Make Diffusion model from scratch ( easy way to implement quick diffusion model )
This article is a tutorial on building a diffusion model from scratch by yourself. ( using TensorFlow / also have a PyTorch version provided )
I always like to make things simple and easy. So in here we’re avoiding complicated math. This is not a normal diffusion model. Instead, I call this quick diffusion model. Will only use Convolutional Neural Network (CNN) to make diffusion model.
I won’t give you any existing model/weights/scripts files in this article.
You need to train your model by yourself.
( We are using the CIFAR-10 dataset provided by TensorFlow. )
You can find code in my GitHub ( Tensorflow version )
https://github.com/Seachaos/Tree.Rocks/blob/main/QuickDiffusionModel/QuickDiffusionModel.ipynb
If you are looking for the PyTorch version, you can find it here:
https://github.com/Seachaos/Tree.Rocks/blob/main/QuickDiffusionModel/QuickDiffusionModel_torch.ipynb
The Idea
This is how the diffusion model works: it’s like based with a fully noisy image and gradually improves the image quality until it becomes clear.
( As below image showed )
Therefore, we can create a Deep Learning model that can improve image quality ( from fully noise to clear image ), the flow idea:
For a clearer idea, take a look at this additional flow chart.

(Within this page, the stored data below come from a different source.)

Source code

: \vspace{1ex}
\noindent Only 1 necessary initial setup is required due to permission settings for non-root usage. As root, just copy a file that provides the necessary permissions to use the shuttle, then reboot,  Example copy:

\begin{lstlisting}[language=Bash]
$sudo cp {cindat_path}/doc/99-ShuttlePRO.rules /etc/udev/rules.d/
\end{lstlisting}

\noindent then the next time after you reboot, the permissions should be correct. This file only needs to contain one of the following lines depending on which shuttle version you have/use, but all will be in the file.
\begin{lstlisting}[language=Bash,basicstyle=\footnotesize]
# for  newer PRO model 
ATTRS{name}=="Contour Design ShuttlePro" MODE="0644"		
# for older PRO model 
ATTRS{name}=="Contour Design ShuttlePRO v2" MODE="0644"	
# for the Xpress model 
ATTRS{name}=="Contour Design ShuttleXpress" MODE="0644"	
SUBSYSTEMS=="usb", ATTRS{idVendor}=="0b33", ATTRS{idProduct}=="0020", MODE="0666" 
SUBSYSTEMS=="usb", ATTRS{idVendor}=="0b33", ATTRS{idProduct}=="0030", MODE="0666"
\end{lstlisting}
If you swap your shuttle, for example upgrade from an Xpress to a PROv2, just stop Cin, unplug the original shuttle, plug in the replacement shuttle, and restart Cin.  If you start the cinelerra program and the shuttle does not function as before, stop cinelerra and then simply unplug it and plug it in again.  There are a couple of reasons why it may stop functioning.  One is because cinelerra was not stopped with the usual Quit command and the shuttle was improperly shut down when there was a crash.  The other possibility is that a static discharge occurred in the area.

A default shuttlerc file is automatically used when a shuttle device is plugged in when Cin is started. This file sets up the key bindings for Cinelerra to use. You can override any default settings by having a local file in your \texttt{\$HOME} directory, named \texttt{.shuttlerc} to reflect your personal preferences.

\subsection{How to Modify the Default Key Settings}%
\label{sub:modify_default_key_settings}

As you can see in the image above, the model is attempting to produce an image with progressively less noise.
Now, we just need to train a Deep Learning model to learn how to reduce noise.

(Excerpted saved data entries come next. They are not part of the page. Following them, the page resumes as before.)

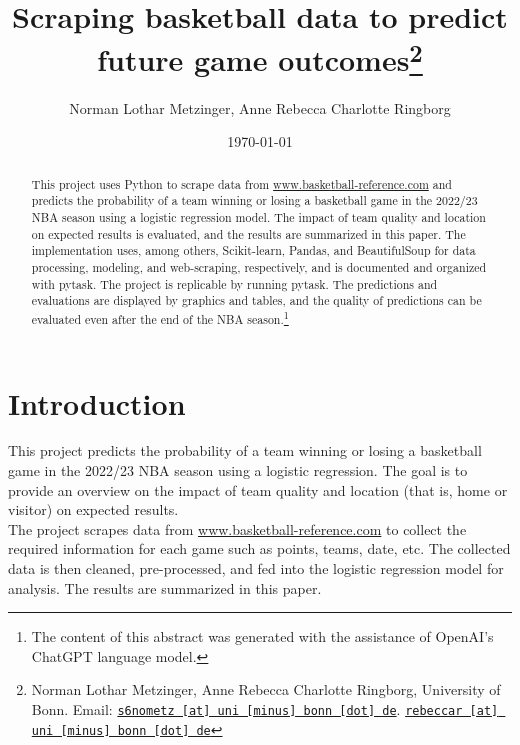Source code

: \documentclass[11pt, a4paper, leqno]{article}
\begin{document}
\title{Scraping basketball data to predict future game outcomes\thanks{Norman Lothar Metzinger, Anne Rebecca Charlotte Ringborg, University of Bonn. Email:
\href{mailto:s6nometz@uni-bonn.de}{\nolinkurl{s6nometz [at] uni [minus] bonn [dot] de}}. \href{mailto:rebeccar@uni-bonn.de}{\nolinkurl{rebeccar [at] uni [minus] bonn [dot] de}}}}

\author{Norman Lothar Metzinger, Anne Rebecca Charlotte Ringborg}

\date{
    \today
}

\maketitle


\begin{abstract}
    This project uses Python to scrape data from \href{www.basketball-reference.com}{www.basketball-reference.com} and predicts the probability of a team winning or losing a basketball game in the 2022/23 NBA season using a logistic regression model.
    The impact of team quality and location on expected results is evaluated, and the results are summarized in this paper.
    The implementation uses, among others, Scikit-learn, Pandas, and BeautifulSoup for data processing, modeling, and web-scraping, respectively, and is documented and organized with pytask.
    The project is replicable by running pytask. The predictions and evaluations are displayed by graphics and tables, and the quality of predictions can be evaluated even after the end of the NBA season.\footnote{The content of this abstract was generated with the assistance of OpenAI's ChatGPT language model.}
\end{abstract}

\clearpage


\section{Introduction}
\label{sec:introduction}

This project predicts the probability of a team winning or losing a basketball game in the 2022/23 NBA season using a logistic regression. The goal is to provide an overview on the impact of team quality and location (that is, home or visitor) on expected results.\\

The project scrapes data from \href{www.basketball-reference.com}{www.basketball-reference.com} to collect the required information for each game such as points, teams, date, etc.
The collected data is then cleaned, pre-processed, and fed into the logistic regression model for analysis. The results are summarized in this paper.\\
\end{document}
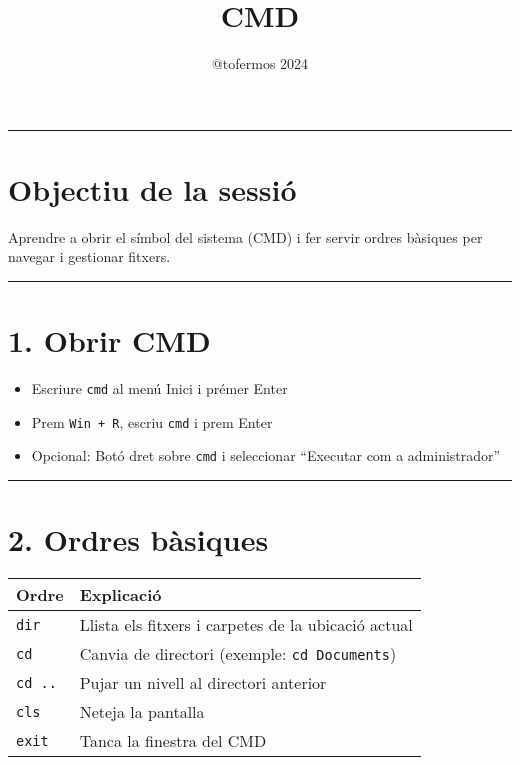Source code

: \documentclass[
  a4paper,
]{article}
\title{CMD}
\author{@tofermos 2024}
\date{}
\providecommand{\tightlist}{%
  \setlength{\itemsep}{0pt}\setlength{\parskip}{0pt}}
\begin{document}
\maketitle

{
\setcounter{tocdepth}{2}
\tableofcontents
}
\newpage

\renewcommand\tablename{Tabla}

\begin{center}\rule{0.5\linewidth}{0.5pt}\end{center}

\section{Objectiu de la sessió}\label{objectiu-de-la-sessiuxf3}

Aprendre a obrir el símbol del sistema (CMD) i fer servir ordres
bàsiques per navegar i gestionar fitxers.

\begin{center}\rule{0.5\linewidth}{0.5pt}\end{center}

\section{1. Obrir CMD}\label{obrir-cmd}

\begin{itemize}
\tightlist
\item
  Escriure \texttt{cmd} al menú Inici i prémer Enter
\item
  Prem \texttt{Win\ +\ R}, escriu \texttt{cmd} i prem Enter
\item
  Opcional: Botó dret sobre \texttt{cmd} i seleccionar ``Executar com a
  administrador''
\end{itemize}

\begin{center}\rule{0.5\linewidth}{0.5pt}\end{center}

\section{2. Ordres bàsiques}\label{ordres-buxe0siques}

\begin{longtable}[]{@{}ll@{}}
\toprule\noalign{}
Ordre & Explicació \\
\midrule\noalign{}
\endhead
\bottomrule\noalign{}
\endlastfoot
\texttt{dir} & Llista els fitxers i carpetes de la ubicació actual \\
\texttt{cd} & Canvia de directori (exemple: \texttt{cd\ Documents}) \\
\texttt{cd\ ..} & Pujar un nivell al directori anterior \\
\texttt{cls} & Neteja la pantalla \\
\texttt{exit} & Tanca la finestra del CMD \\
\end{longtable}
\end{document}

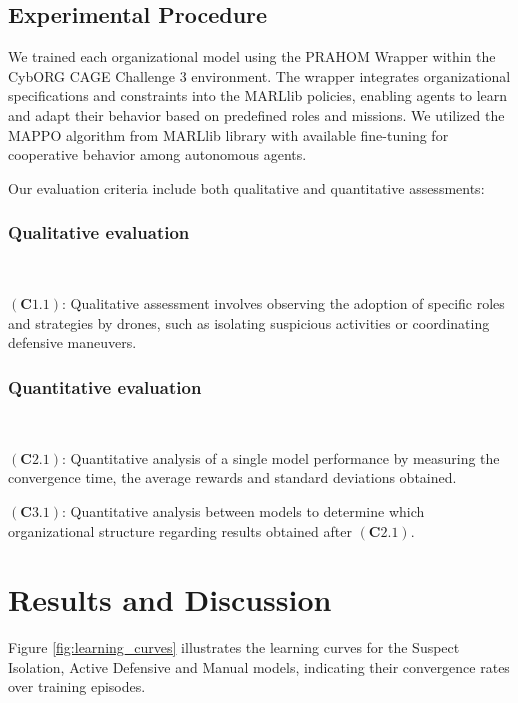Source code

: \documentclass[conference]{IEEEtran}
\begin{document}
\subsection{Experimental Procedure}

We trained each organizational model using the PRAHOM Wrapper within the CybORG CAGE Challenge 3 environment. The wrapper integrates organizational specifications and constraints into the MARLlib policies, enabling agents to learn and adapt their behavior based on predefined roles and missions. We utilized the MAPPO algorithm from MARLlib library with available fine-tuning for cooperative behavior among autonomous agents.

Our evaluation criteria include both qualitative and quantitative assessments:

\subsubsection{Qualitative evaluation}

\

$(\mathbf{C1.1})$: \quad Qualitative assessment involves observing the adoption of specific roles and strategies by drones, such as isolating suspicious activities or coordinating defensive maneuvers.

\subsubsection{Quantitative evaluation}

\

$(\mathbf{C2.1})$: \quad Quantitative analysis of a single model performance by measuring the convergence time, the average rewards and standard deviations obtained.\

$(\mathbf{C3.1})$: \quad Quantitative analysis between  models to determine which organizational structure regarding results obtained after $(\mathbf{C2.1})$.



\section{Results and Discussion}\label{sec:results_and_discussion}

Figure \ref{fig:learning_curves} illustrates the learning curves for the Suspect Isolation, Active Defensive and Manual models, indicating their convergence rates over training episodes.
\end{document}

For that mission, we need two input in our model:
- input image — the noise image need to be processed
- timestamp — tell model what’s noise status so can be easier to learn
Implement Quick Diffusion Model
First thing first, let’s import what we needed:
import numpy as np
from tqdm.auto import trange, tqdm
import matplotlib.pyplot as plt
import tensorflow as tf
from tensorflow.keras import layers
and prepare our datasets, In this tutorial, we will be using a lot of car images ( CIFAR-10 ) for examples to make things as simple and quick as possible.
( However, if you have enough samples, you can choose any image you prefer. )
(X_train, y_train), (X_test, y_test) = tf.keras.datasets.cifar10.load_data()
X_train = X_train[y_train.squeeze() == 1]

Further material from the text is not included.